"Once let me get something definite—a Government post, you know, such as my cousin could get for me as easily as you could take an apprentice—and then I may please myself. I may consider myself on the first round of the ladder. And there won't be the same necessity for deferring to this person and that person. But I don't know why I'm saying all this to you, Mr. Maxfield. You understand the whole matter better than I do. By Jove, I wish I'd some of your ballast in my noddle. I'm such a feather-headed fellow!"
"You are young, Algernon, you are young," returned old Max, from whose brow the frown had cleared away entirely. "I have had a special gift of wisdom vouchsafed to me for many years past. It has been, I believe, a peculiar grace, and it is the Lord's doing, thanks be! I am not easy deceived."
"I shouldn't like to try it on, that's all I know!" exclaimed Algernon, pleasantly smiling and nodding his head.

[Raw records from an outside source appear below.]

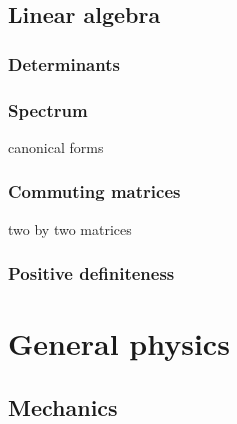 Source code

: \documentclass{../../large}
\begin{document}
\chapter{Linear algebra}


\section{Determinants}

\section{Spectrum}
canonical forms

\section{Commuting matrices}
two by two matrices

\section{Positive definiteness}










\part{General physics}
\setcounter{chapter}{0}





\chapter{Mechanics}
\end{document}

"Albeit there is some as mistrust my judgment; young and raw men without much gift of clear-headedness, and puffed up with spiritual pride."
"Are there, really?" said Algernon, feeling somewhat at a loss what to say.
"Yes, there are. I should like such to be convinced of error. It would be a wholesome lesson."
"Not a doubt of it."
"I should like such to know—for their own soul's sake, and to teach 'em Christian humility—as you and I quite understand each other, my young friend; and as all is clear between us."
Algernon had a constitutional dislike to "clear understandings," except such as were limited to his clear understanding of other people. So he broke in at this point with one of his impulsive speeches about his prospects, and his conviction of Mr. Maxfield's wisdom, and his regrets at leaving Whitford, and his settled purpose to come back at the end of the summer and have a look at the dear old place, and the one or two persons in it who were still dearer to him. And he contrived—"contrived," indeed, is too cold-blooded and Machiavelian a word to express Algy's rapid mental process—to convey to old Max the idea that he was on the high road to fortune; that he had a warm and constant attachment to a certain person whom it was needless to name, seeing that the certain person could be no other than his playmate, pretty Rhoda; and that Mr. Jonathan Maxfield was so sagacious and keen-sighted a personage as to require no wordy explanations such as might have been needful for feebler intelligences. And then Algy said, with a rueful sort of candour, and arching those fair childlike eyebrows of his: "I say, Mr. Maxfield, I shall be awfully short of cash just at first!"
The two hands of Jonathan Maxfield, which had been laid open, and palm downwards, on the counter before him, as he listened, instinctively doubled themselves into fists. He put them one on the top of the other, and rested his chin on them.